Despuntaba ya el alba y cabalgaban confiados divisando a lo lejos las siluetas de la mezquita mayor y las torres del Alcázar, cuando salieron a su encuentro dos jinetes sarracenos que merodeaban por aquellos parajes. Al ver a una joven ataviada a la usanza musulmana, con pañuelo de fina seda en la cabeza, y los pies y manos alheñados con artísticos dibujos, montada a la grupa del caballo de un cristiano, pensaron que la llevaba cautiva y le increparon. El intrépido caballero no soportó la afrenta, clavó el acicate de su espuela en el flanco de uno de sus potros y trató de escapar emprendiendo una vertiginosa carrera perseguido por los agresores. Al llegar a la vaguada de la vertiente cercana al arroyo se precipitaron por los peñascales y al intentar cruzarlo cayeron a tierra. Los moros los alcanzaron y en la refriega uno de ellos dio un tajo mortal con su cimitarra en el esbelto cuello de Zulema.

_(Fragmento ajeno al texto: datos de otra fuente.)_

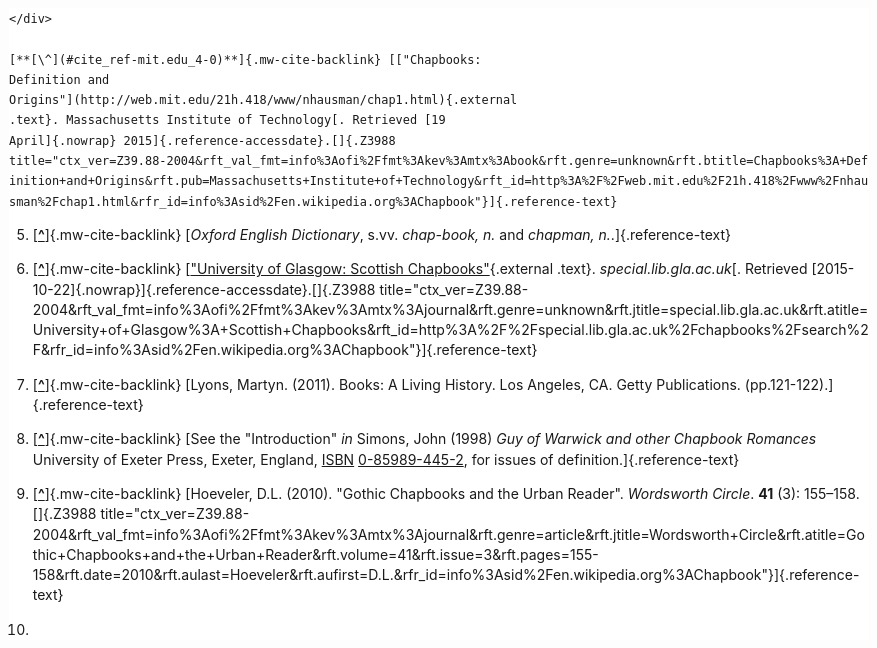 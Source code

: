     </div>

    [**[\^](#cite_ref-mit.edu_4-0)**]{.mw-cite-backlink} [["Chapbooks:
    Definition and
    Origins"](http://web.mit.edu/21h.418/www/nhausman/chap1.html){.external
    .text}. Massachusetts Institute of Technology[. Retrieved [19
    April]{.nowrap} 2015]{.reference-accessdate}.[]{.Z3988
    title="ctx_ver=Z39.88-2004&rft_val_fmt=info%3Aofi%2Ffmt%3Akev%3Amtx%3Abook&rft.genre=unknown&rft.btitle=Chapbooks%3A+Definition+and+Origins&rft.pub=Massachusetts+Institute+of+Technology&rft_id=http%3A%2F%2Fweb.mit.edu%2F21h.418%2Fwww%2Fnhausman%2Fchap1.html&rfr_id=info%3Asid%2Fen.wikipedia.org%3AChapbook"}]{.reference-text}
5.  <div id="cite_note-5">

    </div>

    [**[\^](#cite_ref-5)**]{.mw-cite-backlink} [*Oxford English
    Dictionary*, s.vv. *chap-book, n.* and
    *chapman, n.*.]{.reference-text}
6.  <div id="cite_note-6">

    </div>

    [**[\^](#cite_ref-6)**]{.mw-cite-backlink} [["University of Glasgow:
    Scottish
    Chapbooks"](http://special.lib.gla.ac.uk/chapbooks/search/){.external
    .text}. *special.lib.gla.ac.uk*[. Retrieved
    [2015-10-22]{.nowrap}]{.reference-accessdate}.[]{.Z3988
    title="ctx_ver=Z39.88-2004&rft_val_fmt=info%3Aofi%2Ffmt%3Akev%3Amtx%3Ajournal&rft.genre=unknown&rft.jtitle=special.lib.gla.ac.uk&rft.atitle=University+of+Glasgow%3A+Scottish+Chapbooks&rft_id=http%3A%2F%2Fspecial.lib.gla.ac.uk%2Fchapbooks%2Fsearch%2F&rfr_id=info%3Asid%2Fen.wikipedia.org%3AChapbook"}]{.reference-text}
7.  <div id="cite_note-7">

    </div>

    [**[\^](#cite_ref-7)**]{.mw-cite-backlink} [Lyons, Martyn. (2011).
    Books: A Living History. Los Angeles, CA. Getty Publications.
    (pp.121-122).]{.reference-text}
8.  <div id="cite_note-8">

    </div>

    [**[\^](#cite_ref-8)**]{.mw-cite-backlink} [See the "Introduction"
    *in* Simons, John (1998) *Guy of Warwick and other Chapbook
    Romances* University of Exeter Press, Exeter, England,
    [ISBN](/wiki/International_Standard_Book_Number "International Standard Book Number") [0-85989-445-2](/wiki/Special:BookSources/0-85989-445-2 "Special:BookSources/0-85989-445-2"),
    for issues of definition.]{.reference-text}
9.  <div id="cite_note-9">

    </div>

    [**[\^](#cite_ref-9)**]{.mw-cite-backlink} [Hoeveler, D.L. (2010).
    "Gothic Chapbooks and the Urban Reader". *Wordsworth Circle*. **41**
    (3): 155–158.[]{.Z3988
    title="ctx_ver=Z39.88-2004&rft_val_fmt=info%3Aofi%2Ffmt%3Akev%3Amtx%3Ajournal&rft.genre=article&rft.jtitle=Wordsworth+Circle&rft.atitle=Gothic+Chapbooks+and+the+Urban+Reader&rft.volume=41&rft.issue=3&rft.pages=155-158&rft.date=2010&rft.aulast=Hoeveler&rft.aufirst=D.L.&rfr_id=info%3Asid%2Fen.wikipedia.org%3AChapbook"}]{.reference-text}
10. <div id="cite_note-10">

La leyenda cuenta que el enamorado capitán no se amedrentó al ver malherida a su amada: sacó su lanza, mató al asesino y obligó a huir a su compañero. Al ver que Zulema tenía aún un soplo de vida se quitó el yelmo y la hizo cristiana con el agua del mismo arroyo, imponiéndole el nombre de Casilda, como ella había deseado. Después tomó su cuerpo inerte en sus brazos, lo puso sobre su corcel y continuó cabalgando...Al llegar frente a la torre de Hierro, que se alzaba próxima al embarcadero de la Virgen del Valle pidió socorro a los guardianes, atravesó el Tajo en la barca de pasaje que se hallaba en el lugar, y siguió la triste y lenta marcha para llevar a su amada a la iglesia mozárabe de San Lucas, donde recibió cristiana sepultura.
Pocos días más tarde tomaba el hábito de novicio en el monasterio cluniacense de San Servando un joven y apuesto caballero llamado Rodrigo de Lara, que no quería vivir en este mundo son tener a su lado a la mocita de sangre agarena que le había sonreído, un día, desde un ajimez de una casa musulmana; y dicen que el prior le concedía especial licencia para ir a rezar cada tarde a la orilla del arroyo donde había cerrado los ojos por última vez la mora-cristiana que quiso llevar el nombre de Santa Casilda.
Los Toledanos, celosos de sus tradiciones y de sus leyendas, no olvidaron esta bella historia de amor y se asegura que llamaban ya, desde tiempos inmemoriales, "Arroyo de la Degollada" al arroyuelo que baja al río Tajo desde los altos de la Legua y de la Sisla.